15.6 günü; Ziyarete gelen Tekstil-İş Başkanı ile görüşmüştür. SKY-Türk’de programa katılmıştır.

16.6 günü; Kanal A'da haber programına katılmıştır. Ziyarete gelen ATV- Sabah grevcileriyle görüşmüş, hediye ettikleri grev önlüğü almıştır. Turan Eser ve Turgut Öker'le ögrüşmüştür.

17.6 günü; Mecliste basın toplantısıyla istifalarını ve Özgürlükçü Sol Hareketin deklerasyonunu arkadaşlarla birlikte ilan etmişlerdir. TV 24, TNT, TRT ve Haber-Türk'e görüş vermiştir. Partiye ve Meclis Başkanlığı’na istifa dilekçelerini yollamıştır. Bianet'le söyleşi yapmıştır. Mülkiyelilerde toplantıya katılmıştır.

18.6 günü; 15-16 Haziranla ilgili gündem dışı konuşma yapmıştır. Cem Tv ile görüşmüştür. Ziyarete gelen İspanya Bask Partisi yöneticileriyle görüşmüştür. TRT'nin, NATO üzerine çekimine katılmıştır. Newsweek'le görüşmüştür.

19.6 günü; Star TV'yle görüşmüştür. Dışişleri Bakanı Ahmet Davutoğlu ile havaalanında görüşmüştür. Venezüela Büyük Elçisiyle Amsterdam’daki Bolivarcı devrim ile dayanışma toplantısına katılmıştır.

21.6 günü; Parlamentolararası Venezuela Dostluk Grup Başkanvekili olarak kapanış konuşması yapmıştır. Hollanda’daki devrimcilerin pikniğine katılmıştır. Pandora dergisi'ne söyleşi vermiştir.

22.6 günü; Cumhurbaşkanı danışmanı ile Chavez’in Türkiye’ye davet işini görüşmüştür.

23.6 günü; Çankaya Dergisi ile görüşmüştür. Fransız Büyükelçiliği’ndeki resepsiyonda gazetecilerle sohbet etmiştir.

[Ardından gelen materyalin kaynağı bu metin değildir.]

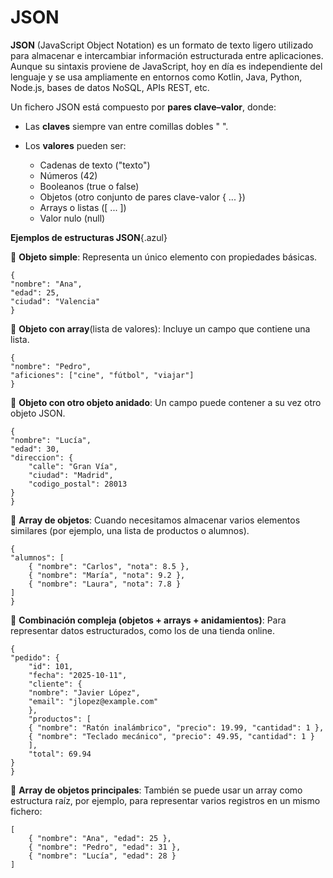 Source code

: # JSON

**JSON** (JavaScript Object Notation) es un formato de texto ligero utilizado para almacenar e intercambiar información estructurada entre aplicaciones.
Aunque su sintaxis proviene de JavaScript, hoy en día es independiente del lenguaje y se usa ampliamente en entornos como Kotlin, Java, Python, Node.js, bases de datos NoSQL, APIs REST, etc.

Un fichero JSON está compuesto por **pares clave–valor**, donde:

- Las **claves** siempre van entre comillas dobles " ".
- Los **valores** pueden ser:

    - Cadenas de texto ("texto")
    - Números (42)
    - Booleanos (true o false)
    - Objetos (otro conjunto de pares clave-valor { ... })
    - Arrays o listas ([ ... ])
    - Valor nulo (null)

**Ejemplos de estructuras JSON**{.azul}

🔹 **Objeto simple**: Representa un único elemento con propiedades básicas.

    {
    "nombre": "Ana",
    "edad": 25,
    "ciudad": "Valencia"
    }

🔹 **Objeto con array**(lista de valores): Incluye un campo que contiene una lista.

    {
    "nombre": "Pedro",
    "aficiones": ["cine", "fútbol", "viajar"]
    }

🔹 **Objeto con otro objeto anidado**: Un campo puede contener a su vez otro objeto JSON.

    {
    "nombre": "Lucía",
    "edad": 30,
    "direccion": {
        "calle": "Gran Vía",
        "ciudad": "Madrid",
        "codigo_postal": 28013
    }
    }

🔹 **Array de objetos**: Cuando necesitamos almacenar varios elementos similares (por ejemplo, una lista de productos o alumnos).

    {
    "alumnos": [
        { "nombre": "Carlos", "nota": 8.5 },
        { "nombre": "María", "nota": 9.2 },
        { "nombre": "Laura", "nota": 7.8 }
    ]
    }

🔹 **Combinación compleja (objetos + arrays + anidamientos)**: Para representar datos estructurados, como los de una tienda online.

    {
    "pedido": {
        "id": 101,
        "fecha": "2025-10-11",
        "cliente": {
        "nombre": "Javier López",
        "email": "jlopez@example.com"
        },
        "productos": [
        { "nombre": "Ratón inalámbrico", "precio": 19.99, "cantidad": 1 },
        { "nombre": "Teclado mecánico", "precio": 49.95, "cantidad": 1 }
        ],
        "total": 69.94
    }
    }


🔹 **Array de objetos principales**: También se puede usar un array como estructura raíz, por ejemplo, para representar varios registros en un mismo fichero:

    [
        { "nombre": "Ana", "edad": 25 },
        { "nombre": "Pedro", "edad": 31 },
        { "nombre": "Lucía", "edad": 28 }
    ]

24.6 günü; Danıştay’da Efemçukuru köylülerinin altın madeni şirketine karşı açtıkları davaya katılmıştır. Mecliste basın açıklaması yapmış, Habertürk’le canlı yayına katılmıştır. Akşam gazetesine röportaj vermiştir. Meclis çalışanları ile dönem sonu yemeğine katılmıştır.

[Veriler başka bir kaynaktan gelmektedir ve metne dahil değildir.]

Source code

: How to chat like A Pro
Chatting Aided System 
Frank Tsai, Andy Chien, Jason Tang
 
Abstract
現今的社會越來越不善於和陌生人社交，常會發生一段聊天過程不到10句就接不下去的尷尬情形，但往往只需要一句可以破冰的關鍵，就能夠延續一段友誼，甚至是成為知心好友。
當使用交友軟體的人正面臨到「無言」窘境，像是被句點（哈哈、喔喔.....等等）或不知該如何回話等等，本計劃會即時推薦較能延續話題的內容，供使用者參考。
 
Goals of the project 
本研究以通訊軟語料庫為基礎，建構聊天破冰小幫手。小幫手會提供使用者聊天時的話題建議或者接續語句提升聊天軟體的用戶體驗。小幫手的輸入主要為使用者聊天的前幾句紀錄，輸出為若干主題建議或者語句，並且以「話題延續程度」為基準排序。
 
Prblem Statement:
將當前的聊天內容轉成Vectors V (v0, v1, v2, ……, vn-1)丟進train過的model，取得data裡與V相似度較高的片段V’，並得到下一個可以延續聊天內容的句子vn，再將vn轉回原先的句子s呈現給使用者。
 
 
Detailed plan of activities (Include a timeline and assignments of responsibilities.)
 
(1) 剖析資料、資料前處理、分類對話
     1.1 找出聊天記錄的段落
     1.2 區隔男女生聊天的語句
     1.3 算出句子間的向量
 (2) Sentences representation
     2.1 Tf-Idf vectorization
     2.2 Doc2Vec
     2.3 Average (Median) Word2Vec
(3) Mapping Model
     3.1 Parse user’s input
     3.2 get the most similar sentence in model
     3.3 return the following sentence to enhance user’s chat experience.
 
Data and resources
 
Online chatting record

25.6 günü; Nüfus ve Kalkınma Grubu toplantısına katılmıştır. Yargıtay’da Dev-Yol davasına katılmıştır. (“Devrimci Yol’un söylendiği gibi salt bir dergi çevresi olmayıp, siyasi bir devrimci halk hareketi olduğunu ve bu devrimci değerlerin günümüze de ışık tuttuğunu” televizyonlara ifade etmiştir) 32. Gün programında asker-siyaset ilişkisini tartışmıştır.

26.6 günü; Beşiktaş’ta, aralarında Tekstil- İş Başkanı’nın da bulunduğu ESP davasına katılmıştır. Nedim Şener’in Hrant’ın kitabı ile ilgili açılan davasına katılmıştır. Tümtis Başkanı ve yönetim kurulu ile görüşmüştür.

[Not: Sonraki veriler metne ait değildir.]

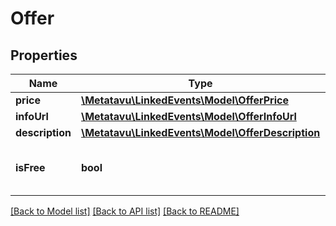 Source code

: # Offer

## Properties
Name | Type | Description | Notes
------------ | ------------- | ------------- | -------------
**price** | [**\\Metatavu\LinkedEvents\Model\OfferPrice**](OfferPrice.md) |  | [optional] 
**infoUrl** | [**\\Metatavu\LinkedEvents\Model\OfferInfoUrl**](OfferInfoUrl.md) |  | [optional] 
**description** | [**\\Metatavu\LinkedEvents\Model\OfferDescription**](OfferDescription.md) |  | [optional] 
**isFree** | **bool** | Whether the event is of free admission | [optional] 

[[Back to Model list]](../README.md#documentation-for-models) [[Back to API list]](../README.md#documentation-for-api-endpoints) [[Back to README]](../README.md)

27.6 günü; Koordinasyon toplantısı katılmıştır. Divriği Dergisi ile söyleşi yapmıştır.

28.6 günü; Divriği pilav gününde konuşma yapmıştır. TTB Başkanı Gençay Gürsoy ve Disk Başkanı Süleyman Çelebi ile görüşmüştür. Alper Taş’a başarılar dilemiştir.

29.6 günü; Yeni Harman ile söyleşi yapmıştır. Hava-İş Sendikası’nın yayınlarının Meclise girişinin engellenmesi üstüne soru önergesi vermiştir.

30.6 günü; Haber-Türk’de Balçiçek Pamir’in konuğu olmuştur. (Kamudaki engellilerle ilgili kadro kullanımı konusunda soru önergesine Bakandan yanıt geldi. 41 bin kadro boş duruyormuş.)